Understanding memory requirements for production usage

braden · August 28, 2020, 8:46pm

Hello! I’ve been following YJS development for a few months now and am super impressed with this tech. I run a collaborative platform for writers and RPG gamemasters (legendkeeper.com). I think I have a decent idea of how I’d like to implement YJS for our prosemirror-based editor, backed up by postgres, but I’d like to further my understanding.

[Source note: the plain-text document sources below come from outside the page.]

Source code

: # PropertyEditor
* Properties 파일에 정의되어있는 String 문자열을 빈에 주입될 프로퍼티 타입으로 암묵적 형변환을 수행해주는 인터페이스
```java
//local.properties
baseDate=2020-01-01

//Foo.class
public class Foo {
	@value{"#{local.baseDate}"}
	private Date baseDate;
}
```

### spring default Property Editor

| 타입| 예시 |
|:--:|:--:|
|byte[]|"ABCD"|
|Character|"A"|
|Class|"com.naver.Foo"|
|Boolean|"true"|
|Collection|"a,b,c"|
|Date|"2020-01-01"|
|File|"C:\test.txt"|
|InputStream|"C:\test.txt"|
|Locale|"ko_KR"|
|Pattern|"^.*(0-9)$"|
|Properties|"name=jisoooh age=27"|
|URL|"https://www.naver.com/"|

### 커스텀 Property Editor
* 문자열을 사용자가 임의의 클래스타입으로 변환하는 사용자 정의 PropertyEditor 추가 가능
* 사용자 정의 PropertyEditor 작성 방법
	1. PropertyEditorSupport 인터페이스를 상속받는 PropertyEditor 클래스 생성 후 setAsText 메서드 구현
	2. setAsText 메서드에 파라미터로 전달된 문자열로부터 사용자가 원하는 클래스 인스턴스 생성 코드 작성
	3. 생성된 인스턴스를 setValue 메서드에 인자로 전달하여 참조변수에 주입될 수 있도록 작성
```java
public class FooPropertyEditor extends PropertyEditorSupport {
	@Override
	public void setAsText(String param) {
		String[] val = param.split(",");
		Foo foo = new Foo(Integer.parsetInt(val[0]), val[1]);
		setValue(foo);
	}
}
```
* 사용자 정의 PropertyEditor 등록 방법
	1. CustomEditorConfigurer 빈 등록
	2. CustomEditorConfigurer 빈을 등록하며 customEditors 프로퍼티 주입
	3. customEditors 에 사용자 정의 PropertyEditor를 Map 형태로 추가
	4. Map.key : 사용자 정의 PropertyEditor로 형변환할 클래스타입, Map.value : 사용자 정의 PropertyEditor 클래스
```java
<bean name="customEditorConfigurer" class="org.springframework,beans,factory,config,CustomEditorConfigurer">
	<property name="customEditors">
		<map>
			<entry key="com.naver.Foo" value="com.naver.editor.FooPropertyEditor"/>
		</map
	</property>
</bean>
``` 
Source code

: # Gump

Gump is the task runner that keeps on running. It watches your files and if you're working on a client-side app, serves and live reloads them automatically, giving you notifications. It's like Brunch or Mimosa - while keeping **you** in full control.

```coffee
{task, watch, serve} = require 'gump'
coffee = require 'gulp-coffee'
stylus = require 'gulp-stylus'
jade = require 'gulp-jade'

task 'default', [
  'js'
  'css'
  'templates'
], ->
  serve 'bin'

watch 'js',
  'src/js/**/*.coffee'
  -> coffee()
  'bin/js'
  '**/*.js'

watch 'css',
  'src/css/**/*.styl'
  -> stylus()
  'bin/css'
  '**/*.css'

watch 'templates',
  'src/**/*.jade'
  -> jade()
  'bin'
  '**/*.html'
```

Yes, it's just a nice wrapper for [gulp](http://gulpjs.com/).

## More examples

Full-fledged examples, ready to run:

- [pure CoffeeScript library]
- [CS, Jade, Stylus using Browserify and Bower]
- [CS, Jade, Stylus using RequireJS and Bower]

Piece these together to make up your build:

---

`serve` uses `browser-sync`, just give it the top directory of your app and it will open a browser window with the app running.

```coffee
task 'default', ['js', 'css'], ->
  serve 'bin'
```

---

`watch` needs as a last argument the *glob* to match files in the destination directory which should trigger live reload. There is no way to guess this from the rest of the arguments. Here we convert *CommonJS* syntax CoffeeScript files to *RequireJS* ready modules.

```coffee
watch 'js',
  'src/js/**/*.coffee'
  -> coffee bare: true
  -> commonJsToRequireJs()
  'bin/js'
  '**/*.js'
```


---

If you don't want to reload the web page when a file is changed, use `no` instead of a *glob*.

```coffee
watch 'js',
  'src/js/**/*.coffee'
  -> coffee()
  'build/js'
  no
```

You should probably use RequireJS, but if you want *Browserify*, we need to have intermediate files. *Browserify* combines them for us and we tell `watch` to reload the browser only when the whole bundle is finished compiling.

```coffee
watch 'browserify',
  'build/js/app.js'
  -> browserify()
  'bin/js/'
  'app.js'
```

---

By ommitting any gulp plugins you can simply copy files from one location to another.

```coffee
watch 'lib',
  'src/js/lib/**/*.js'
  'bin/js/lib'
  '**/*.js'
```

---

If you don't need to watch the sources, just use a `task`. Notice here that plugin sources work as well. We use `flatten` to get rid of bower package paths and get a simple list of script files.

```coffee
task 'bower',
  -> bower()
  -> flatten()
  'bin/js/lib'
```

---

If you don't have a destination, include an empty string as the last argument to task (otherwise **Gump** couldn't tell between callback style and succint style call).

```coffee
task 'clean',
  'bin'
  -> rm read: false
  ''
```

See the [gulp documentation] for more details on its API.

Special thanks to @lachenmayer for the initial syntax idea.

My biggest remaining question is about memory requirements on the server side when using y-websocket. In this post, you talk about a large YDoc consuming 40mb of memory. Is the full document always required to be in memory when manipulating YDocs, or is that dependent on the persistence method? Or is it only fully in memory during moments of mutation? Still trying to wrap my head around the mental model of it all. I think YJS fits well into our tech stack, just unsure if it fits within our budget. We have 500 users on at a time and are growing quite a bit, and these users like to open multiple documents simultaneously.

dmonad · September 2, 2020, 2:17pm

Hi @braden,

The main advantage of using Yjs is that you can scale indefinitely using a simple pubsub server to propagate document updates.

The memory usage of representing a conference paper (see this post) is about ~2MB (260k edits). Although there currently seems to be some bug in y-websocket which blows up memory.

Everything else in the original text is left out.